‘Learning about Earning’ programme with Prestasi Junior Indonesia

The Chairman’s Challenge

The Chairman’s Challenge, Prudential’s flagship international volunteering programme, encourages employees from across the Group to volunteer on projects initiated by our global charity partners, including Plan International, Help Age International and Junior Achievement. It allows us to support a range of different charities with volunteers as well as financial support.

Prudential donates £150 to our charity partners for every employee who registers an interest in taking part. The charities use this money to seed-fund charitable projects for our volunteers.

159

projects supported
since launch

4,500

employee volunteers

   

Launched in 2006, the programme has proven highly successful, with the number of volunteers increasing every year. In total 159 projects have been supported by our employees in partnerships with the charities.

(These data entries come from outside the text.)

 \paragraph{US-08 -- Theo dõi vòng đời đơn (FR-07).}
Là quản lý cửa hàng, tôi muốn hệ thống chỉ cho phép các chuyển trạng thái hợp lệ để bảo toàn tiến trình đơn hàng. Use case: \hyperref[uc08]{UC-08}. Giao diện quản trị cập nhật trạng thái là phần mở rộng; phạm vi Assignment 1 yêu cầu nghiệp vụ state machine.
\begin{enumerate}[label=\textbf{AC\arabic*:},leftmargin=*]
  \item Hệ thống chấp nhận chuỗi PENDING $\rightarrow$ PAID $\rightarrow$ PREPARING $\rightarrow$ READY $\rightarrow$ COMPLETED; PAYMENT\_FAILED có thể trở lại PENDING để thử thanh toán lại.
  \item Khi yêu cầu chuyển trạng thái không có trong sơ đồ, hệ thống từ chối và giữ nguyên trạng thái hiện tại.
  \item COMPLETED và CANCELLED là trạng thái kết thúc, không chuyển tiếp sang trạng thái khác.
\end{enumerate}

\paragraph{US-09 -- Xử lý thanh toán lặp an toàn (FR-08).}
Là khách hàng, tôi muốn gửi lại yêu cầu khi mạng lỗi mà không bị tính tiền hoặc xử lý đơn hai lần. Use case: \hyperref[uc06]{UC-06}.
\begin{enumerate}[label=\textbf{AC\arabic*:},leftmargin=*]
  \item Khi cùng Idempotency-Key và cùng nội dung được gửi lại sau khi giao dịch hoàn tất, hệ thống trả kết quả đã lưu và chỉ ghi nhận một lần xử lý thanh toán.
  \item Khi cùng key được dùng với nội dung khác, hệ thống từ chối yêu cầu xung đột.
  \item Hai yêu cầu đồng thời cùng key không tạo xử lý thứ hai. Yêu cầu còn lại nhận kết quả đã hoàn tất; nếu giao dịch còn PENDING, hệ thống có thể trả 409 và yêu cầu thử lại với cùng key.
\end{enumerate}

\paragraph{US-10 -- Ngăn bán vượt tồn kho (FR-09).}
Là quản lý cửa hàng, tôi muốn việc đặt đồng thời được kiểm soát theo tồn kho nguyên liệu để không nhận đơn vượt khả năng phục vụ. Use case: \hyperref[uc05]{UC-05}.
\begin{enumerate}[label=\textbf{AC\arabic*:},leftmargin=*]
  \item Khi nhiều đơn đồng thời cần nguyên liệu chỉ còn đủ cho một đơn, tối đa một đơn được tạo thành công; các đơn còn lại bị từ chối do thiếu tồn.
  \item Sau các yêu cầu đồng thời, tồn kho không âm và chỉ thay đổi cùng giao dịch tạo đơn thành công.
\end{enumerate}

The Chairman’s Challenge is supported by Paul Manduca, Prudential’s Chairman, who selects five shortlisted projects from a list of 10 chosen by a judging panel of external representatives from the Corporate Citizenship Company and the Charities Aid Foundation, and colleagues from our business units. The Chairman’s shortlist then goes to an employee vote. Paul Manduca says: ‘I have always been tremendously impressed and extremely proud of the way in which our people share their skills, knowledge and time with our communities. In 2012, the quality and scope of the projects in the Chairman’s Challenge has, once again, been outstanding.’

The winning project for 2012 was ‘Learning about Earning’. This programme – in partnership with Prestasi Junior Indonesia (PJI) – benefited 234 impoverished children, through the commitment of 430 employees from Prudential Indonesia, who helped the children develop basic communication and financial skills.

Prudential Indonesia volunteers worked with the children in a small village on the outskirts of Jakarta, where many families live in deprivation, and helped raise self-esteem and foster an improved sense of self-worth, qualities seldom encountered in their lives before.

Every Saturday in the autumn of 2012, volunteers used classrooms at a local school to deliver education programmes and act as role models for the children.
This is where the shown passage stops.